Task inputs Start Marker
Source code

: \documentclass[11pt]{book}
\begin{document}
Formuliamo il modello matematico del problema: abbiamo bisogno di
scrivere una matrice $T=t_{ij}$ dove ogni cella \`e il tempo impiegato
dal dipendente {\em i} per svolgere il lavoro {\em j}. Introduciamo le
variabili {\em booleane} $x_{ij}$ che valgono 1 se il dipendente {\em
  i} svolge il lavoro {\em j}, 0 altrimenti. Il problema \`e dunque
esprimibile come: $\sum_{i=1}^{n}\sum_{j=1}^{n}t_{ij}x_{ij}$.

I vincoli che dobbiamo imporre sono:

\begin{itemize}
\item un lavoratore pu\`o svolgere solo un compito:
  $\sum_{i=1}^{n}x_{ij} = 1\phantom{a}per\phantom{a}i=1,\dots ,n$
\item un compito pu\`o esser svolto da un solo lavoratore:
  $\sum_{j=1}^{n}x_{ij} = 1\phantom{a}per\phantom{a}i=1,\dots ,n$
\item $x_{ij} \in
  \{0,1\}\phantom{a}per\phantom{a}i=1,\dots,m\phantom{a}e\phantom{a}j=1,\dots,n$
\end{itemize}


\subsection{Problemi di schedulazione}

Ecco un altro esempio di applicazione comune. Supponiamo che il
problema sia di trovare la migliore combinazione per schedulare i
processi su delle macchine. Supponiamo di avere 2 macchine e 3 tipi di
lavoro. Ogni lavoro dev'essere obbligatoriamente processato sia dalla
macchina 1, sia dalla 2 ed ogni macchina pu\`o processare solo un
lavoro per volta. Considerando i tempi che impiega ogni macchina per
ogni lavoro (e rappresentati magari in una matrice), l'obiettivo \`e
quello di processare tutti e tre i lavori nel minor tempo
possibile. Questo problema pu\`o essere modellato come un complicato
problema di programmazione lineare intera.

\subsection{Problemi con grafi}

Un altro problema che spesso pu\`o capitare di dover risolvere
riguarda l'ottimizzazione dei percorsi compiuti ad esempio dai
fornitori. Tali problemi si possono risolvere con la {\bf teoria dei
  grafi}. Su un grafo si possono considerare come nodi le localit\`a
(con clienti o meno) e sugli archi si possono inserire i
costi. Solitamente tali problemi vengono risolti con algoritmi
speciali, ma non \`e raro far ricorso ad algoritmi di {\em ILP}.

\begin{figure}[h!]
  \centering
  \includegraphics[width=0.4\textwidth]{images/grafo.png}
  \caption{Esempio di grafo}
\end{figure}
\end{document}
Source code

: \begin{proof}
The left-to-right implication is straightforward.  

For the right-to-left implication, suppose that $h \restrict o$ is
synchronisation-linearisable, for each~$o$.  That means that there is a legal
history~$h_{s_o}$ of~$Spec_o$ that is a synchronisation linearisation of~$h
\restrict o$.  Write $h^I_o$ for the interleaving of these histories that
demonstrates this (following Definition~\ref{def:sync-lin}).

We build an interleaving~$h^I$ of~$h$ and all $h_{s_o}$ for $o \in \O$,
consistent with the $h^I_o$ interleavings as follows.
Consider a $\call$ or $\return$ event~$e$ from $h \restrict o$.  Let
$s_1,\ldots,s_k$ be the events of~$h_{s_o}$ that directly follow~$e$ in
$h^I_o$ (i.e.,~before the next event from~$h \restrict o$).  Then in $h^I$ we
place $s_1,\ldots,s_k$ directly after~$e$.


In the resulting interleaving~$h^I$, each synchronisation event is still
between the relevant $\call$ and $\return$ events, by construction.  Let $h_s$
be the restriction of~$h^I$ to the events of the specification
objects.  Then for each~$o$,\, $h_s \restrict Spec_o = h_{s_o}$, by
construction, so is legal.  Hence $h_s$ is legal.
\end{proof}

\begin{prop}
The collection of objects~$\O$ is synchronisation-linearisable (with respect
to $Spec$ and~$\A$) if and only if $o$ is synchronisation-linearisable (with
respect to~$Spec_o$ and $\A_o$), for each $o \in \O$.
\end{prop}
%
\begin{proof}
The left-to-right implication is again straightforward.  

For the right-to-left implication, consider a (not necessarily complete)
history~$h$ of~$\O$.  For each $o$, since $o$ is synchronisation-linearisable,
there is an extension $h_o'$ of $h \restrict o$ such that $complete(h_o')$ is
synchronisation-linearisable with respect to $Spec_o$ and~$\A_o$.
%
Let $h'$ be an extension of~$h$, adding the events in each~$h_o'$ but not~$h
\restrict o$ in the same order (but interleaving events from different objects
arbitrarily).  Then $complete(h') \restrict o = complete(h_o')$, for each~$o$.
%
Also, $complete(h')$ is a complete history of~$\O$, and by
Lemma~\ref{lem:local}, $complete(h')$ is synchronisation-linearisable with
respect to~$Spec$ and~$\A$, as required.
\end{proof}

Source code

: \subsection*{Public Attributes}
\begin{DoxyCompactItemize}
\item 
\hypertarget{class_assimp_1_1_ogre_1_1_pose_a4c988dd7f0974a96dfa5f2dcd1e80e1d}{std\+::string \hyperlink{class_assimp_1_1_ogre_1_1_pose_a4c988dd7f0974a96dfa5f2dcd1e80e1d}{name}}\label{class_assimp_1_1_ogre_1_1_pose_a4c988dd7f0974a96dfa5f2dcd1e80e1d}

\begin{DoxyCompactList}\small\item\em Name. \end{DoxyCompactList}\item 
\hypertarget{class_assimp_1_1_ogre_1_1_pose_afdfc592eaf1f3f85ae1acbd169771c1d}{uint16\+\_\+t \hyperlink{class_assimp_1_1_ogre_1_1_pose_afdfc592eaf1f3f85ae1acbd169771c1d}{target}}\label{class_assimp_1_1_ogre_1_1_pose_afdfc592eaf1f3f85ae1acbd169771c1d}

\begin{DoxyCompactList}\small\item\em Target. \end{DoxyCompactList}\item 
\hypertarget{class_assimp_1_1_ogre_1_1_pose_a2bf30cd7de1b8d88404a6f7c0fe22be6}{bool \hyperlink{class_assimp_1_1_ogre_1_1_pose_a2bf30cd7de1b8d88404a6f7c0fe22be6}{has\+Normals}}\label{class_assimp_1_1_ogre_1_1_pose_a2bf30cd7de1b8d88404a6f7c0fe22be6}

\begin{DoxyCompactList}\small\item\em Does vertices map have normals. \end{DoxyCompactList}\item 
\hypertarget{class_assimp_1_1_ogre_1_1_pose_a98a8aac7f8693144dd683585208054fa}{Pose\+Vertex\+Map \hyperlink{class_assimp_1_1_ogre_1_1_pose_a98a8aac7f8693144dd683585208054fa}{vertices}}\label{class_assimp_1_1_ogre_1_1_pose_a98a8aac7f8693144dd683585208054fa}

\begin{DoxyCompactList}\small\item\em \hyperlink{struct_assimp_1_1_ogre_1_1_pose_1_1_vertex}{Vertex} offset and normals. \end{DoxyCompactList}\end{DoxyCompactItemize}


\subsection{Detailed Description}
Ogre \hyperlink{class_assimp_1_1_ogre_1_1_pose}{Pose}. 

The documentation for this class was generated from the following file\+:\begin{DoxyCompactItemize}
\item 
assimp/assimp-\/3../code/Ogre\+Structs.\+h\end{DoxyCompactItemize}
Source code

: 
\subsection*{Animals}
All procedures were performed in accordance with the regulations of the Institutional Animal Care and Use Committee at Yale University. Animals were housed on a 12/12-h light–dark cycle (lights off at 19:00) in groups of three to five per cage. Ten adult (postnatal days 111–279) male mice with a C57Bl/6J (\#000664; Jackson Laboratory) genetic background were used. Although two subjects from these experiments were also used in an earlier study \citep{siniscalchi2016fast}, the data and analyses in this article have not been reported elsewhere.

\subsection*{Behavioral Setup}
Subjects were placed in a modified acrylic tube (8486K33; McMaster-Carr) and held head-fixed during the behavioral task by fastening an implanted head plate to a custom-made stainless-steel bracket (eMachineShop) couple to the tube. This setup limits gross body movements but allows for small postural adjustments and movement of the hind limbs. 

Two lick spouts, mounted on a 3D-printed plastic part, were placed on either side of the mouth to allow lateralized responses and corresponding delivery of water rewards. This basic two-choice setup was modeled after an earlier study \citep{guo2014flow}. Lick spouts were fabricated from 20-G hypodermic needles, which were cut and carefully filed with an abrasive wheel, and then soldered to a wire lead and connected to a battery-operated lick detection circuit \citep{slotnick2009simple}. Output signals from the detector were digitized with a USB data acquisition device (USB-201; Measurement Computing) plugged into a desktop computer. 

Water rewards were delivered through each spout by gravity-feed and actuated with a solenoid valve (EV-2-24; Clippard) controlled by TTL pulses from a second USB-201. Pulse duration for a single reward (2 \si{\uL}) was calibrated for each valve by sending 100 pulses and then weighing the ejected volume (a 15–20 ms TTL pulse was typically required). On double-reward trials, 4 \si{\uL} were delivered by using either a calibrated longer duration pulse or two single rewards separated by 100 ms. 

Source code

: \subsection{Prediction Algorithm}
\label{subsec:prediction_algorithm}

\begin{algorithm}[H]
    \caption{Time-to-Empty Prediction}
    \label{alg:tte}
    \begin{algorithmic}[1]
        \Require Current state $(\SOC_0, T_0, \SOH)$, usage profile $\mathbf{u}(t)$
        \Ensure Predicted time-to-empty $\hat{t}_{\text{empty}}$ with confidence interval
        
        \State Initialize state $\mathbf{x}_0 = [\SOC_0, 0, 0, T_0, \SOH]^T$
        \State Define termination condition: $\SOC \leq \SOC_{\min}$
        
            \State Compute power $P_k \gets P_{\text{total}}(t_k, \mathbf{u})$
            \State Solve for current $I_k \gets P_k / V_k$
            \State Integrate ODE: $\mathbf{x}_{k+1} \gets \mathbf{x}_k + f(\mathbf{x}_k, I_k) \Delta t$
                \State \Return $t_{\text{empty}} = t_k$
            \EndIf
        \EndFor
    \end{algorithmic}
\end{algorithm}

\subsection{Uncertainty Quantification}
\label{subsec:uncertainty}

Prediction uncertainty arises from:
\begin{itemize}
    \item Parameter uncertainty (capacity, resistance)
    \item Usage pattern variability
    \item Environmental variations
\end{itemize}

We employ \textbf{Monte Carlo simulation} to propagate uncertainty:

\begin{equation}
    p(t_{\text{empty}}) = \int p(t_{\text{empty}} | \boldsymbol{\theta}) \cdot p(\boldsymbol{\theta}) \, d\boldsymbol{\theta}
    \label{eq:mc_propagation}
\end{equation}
Task inputs End Marker
## Task description:
From the listing above, repeat exactly the lines starting at the line that includes "these histories that" and ending at the line that includes "Consider a $\call$", with nothing outside that span.

## Reply to the task:
\restrict o$.  Write $h^I_o$ for the interleaving of these histories that
demonstrates this (following Definition~\ref{def:sync-lin}).

We build an interleaving~$h^I$ of~$h$ and all $h_{s_o}$ for $o \in \O$,
consistent with the $h^I_o$ interleavings as follows.
Consider a $\call$ or $\return$ event~$e$ from $h \restrict o$.  Let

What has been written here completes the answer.